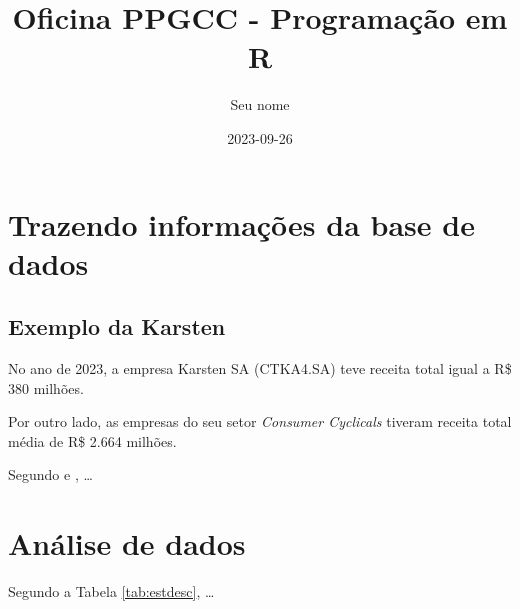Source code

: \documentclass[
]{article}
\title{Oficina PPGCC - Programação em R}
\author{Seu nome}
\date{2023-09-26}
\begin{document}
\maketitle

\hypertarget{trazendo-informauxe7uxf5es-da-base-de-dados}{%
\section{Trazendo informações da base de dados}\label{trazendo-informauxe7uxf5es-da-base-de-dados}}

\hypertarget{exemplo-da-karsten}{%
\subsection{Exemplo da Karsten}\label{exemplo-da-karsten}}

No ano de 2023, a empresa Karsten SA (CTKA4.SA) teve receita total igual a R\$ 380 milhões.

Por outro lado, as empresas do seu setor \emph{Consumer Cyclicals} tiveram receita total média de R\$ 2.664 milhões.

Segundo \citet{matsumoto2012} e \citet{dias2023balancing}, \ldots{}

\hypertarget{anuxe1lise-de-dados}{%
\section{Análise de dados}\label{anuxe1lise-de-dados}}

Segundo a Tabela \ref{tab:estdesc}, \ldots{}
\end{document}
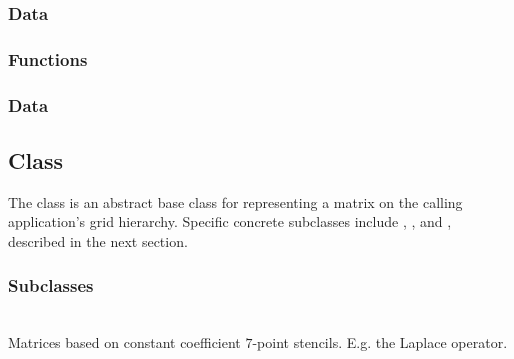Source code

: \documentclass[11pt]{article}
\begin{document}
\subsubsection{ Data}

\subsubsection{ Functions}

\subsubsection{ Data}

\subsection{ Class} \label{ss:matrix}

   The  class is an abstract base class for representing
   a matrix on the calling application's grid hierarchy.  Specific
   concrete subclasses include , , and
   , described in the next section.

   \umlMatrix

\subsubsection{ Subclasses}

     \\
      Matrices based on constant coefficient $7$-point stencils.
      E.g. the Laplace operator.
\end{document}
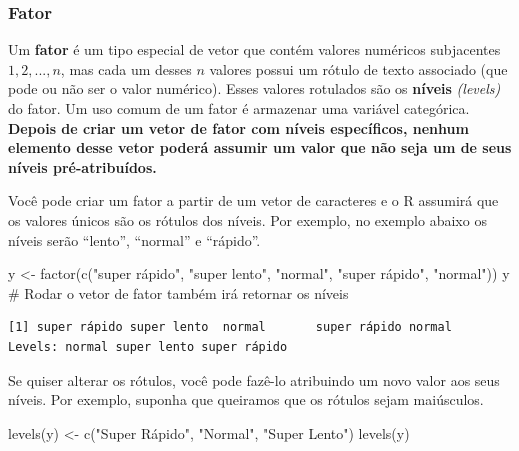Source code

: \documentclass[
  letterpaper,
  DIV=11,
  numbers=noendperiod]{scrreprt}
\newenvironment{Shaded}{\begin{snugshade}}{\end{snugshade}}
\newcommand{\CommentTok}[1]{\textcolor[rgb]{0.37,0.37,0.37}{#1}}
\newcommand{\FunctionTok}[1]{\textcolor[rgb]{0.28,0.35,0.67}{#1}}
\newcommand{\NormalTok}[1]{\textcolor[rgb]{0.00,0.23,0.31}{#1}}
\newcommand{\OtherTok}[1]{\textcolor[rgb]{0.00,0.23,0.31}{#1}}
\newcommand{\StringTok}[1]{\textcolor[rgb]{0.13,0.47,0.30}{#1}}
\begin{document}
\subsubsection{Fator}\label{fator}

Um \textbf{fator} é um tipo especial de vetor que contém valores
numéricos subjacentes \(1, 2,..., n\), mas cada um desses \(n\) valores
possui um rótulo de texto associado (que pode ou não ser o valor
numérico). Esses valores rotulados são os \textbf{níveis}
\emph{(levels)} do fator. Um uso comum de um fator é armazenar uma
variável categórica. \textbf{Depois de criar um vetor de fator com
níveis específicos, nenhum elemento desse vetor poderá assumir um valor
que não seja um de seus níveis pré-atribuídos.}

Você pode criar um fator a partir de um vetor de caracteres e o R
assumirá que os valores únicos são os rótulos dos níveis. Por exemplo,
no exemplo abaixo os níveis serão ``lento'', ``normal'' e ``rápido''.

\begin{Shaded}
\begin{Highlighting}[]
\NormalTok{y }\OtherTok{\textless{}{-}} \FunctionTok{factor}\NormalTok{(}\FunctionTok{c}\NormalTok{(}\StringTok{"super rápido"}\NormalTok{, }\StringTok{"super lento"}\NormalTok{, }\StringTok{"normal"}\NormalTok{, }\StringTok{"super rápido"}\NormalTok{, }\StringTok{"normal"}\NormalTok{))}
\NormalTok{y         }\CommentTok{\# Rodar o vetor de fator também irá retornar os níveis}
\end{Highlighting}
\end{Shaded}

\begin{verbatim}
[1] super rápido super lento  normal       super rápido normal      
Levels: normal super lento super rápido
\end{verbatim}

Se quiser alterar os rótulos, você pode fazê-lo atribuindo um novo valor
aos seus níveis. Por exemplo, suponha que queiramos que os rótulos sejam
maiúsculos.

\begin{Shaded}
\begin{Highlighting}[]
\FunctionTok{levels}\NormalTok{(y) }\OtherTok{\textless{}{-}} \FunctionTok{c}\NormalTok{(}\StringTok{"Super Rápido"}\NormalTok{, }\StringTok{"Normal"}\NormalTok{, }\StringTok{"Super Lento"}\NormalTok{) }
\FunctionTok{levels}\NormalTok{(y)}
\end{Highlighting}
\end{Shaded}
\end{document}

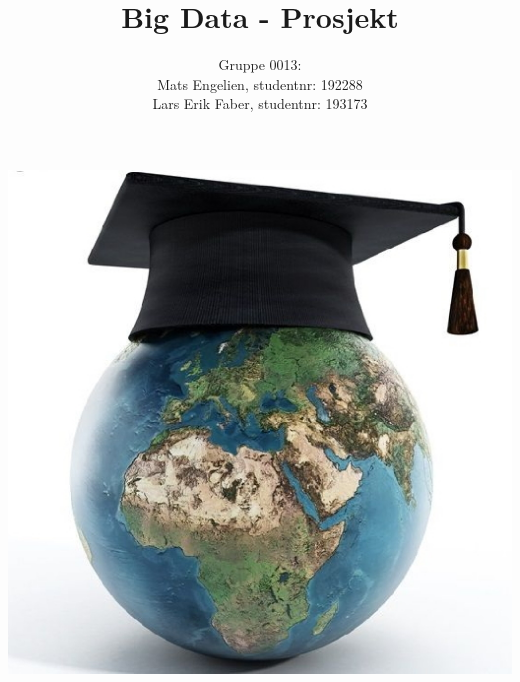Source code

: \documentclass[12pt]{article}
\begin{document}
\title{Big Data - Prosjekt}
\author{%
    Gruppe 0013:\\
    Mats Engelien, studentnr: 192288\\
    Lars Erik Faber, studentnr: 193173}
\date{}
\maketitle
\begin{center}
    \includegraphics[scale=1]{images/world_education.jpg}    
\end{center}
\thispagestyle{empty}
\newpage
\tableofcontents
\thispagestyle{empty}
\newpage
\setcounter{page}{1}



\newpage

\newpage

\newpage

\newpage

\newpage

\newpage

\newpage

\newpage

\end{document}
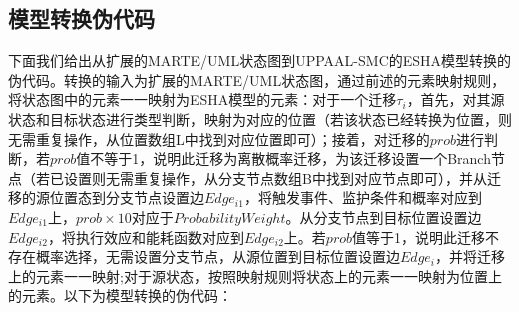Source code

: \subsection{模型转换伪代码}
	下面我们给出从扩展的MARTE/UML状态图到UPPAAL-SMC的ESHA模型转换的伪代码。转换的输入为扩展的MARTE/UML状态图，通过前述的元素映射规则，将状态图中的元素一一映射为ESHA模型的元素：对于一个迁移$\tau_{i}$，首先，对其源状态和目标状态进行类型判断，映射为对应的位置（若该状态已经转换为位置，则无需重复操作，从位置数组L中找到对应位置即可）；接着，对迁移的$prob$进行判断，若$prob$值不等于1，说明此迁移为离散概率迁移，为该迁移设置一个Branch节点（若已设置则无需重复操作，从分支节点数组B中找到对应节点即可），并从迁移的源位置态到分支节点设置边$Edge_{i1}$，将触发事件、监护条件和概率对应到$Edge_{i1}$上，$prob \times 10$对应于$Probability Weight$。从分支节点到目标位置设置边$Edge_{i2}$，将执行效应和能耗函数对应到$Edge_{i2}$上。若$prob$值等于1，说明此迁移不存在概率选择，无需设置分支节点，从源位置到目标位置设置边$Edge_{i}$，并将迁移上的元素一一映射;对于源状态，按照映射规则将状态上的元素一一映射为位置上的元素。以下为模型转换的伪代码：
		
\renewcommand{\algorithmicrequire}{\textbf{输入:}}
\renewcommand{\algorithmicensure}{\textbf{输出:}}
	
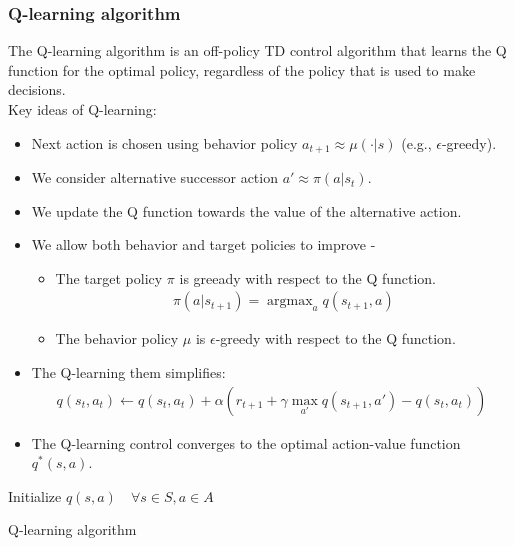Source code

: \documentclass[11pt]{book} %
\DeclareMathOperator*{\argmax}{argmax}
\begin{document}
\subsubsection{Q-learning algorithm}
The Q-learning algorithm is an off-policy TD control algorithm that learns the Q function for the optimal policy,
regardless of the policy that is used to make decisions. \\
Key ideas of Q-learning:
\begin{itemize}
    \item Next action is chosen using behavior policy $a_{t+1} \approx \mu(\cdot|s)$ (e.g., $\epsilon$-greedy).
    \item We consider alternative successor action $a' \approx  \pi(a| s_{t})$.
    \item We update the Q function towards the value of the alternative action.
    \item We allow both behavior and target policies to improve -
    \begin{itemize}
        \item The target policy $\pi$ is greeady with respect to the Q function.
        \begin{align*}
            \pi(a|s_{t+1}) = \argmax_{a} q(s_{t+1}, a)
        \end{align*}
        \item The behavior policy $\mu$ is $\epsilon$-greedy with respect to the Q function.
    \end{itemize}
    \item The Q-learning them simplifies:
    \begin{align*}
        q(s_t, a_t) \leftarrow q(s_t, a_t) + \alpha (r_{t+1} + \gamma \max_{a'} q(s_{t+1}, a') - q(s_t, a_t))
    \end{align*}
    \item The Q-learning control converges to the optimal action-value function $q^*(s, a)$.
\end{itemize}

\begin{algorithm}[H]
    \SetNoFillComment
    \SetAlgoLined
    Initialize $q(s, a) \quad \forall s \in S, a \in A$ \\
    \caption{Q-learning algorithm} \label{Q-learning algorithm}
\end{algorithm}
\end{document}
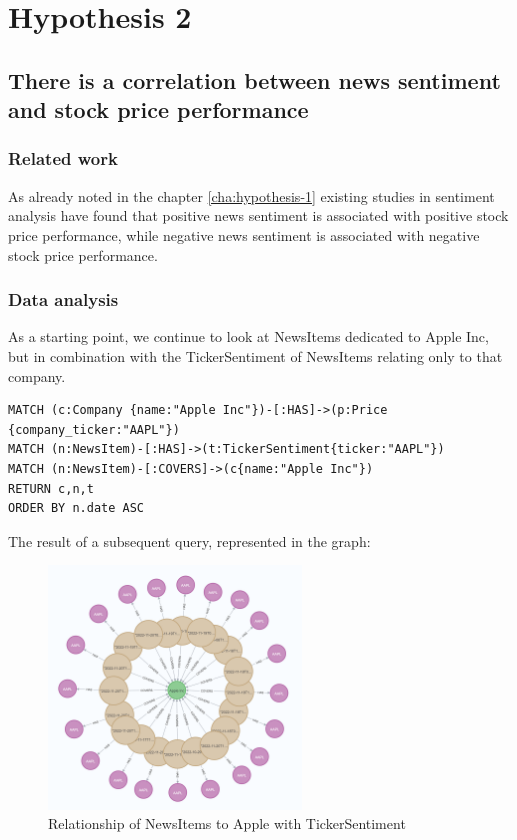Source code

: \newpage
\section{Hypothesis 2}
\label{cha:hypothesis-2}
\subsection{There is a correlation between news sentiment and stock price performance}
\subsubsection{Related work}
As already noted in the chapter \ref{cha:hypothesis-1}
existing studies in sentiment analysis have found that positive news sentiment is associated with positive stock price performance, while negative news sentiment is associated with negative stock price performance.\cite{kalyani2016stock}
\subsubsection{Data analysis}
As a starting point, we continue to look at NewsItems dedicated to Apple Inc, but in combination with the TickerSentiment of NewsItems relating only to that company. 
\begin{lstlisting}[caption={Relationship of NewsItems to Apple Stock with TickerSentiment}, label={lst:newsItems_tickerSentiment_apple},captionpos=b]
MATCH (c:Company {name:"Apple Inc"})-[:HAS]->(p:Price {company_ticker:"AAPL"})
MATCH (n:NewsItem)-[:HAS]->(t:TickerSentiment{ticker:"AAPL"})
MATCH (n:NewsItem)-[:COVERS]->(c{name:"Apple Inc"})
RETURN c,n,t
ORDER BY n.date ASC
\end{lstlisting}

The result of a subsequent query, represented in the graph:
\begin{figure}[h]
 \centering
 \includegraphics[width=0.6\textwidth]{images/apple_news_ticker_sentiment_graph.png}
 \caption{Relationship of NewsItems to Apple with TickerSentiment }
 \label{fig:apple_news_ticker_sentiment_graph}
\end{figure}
+++
What the exercise asks:
If a line in the data above holds the word "optimal", count it, and give only the final number.

Answer below:
2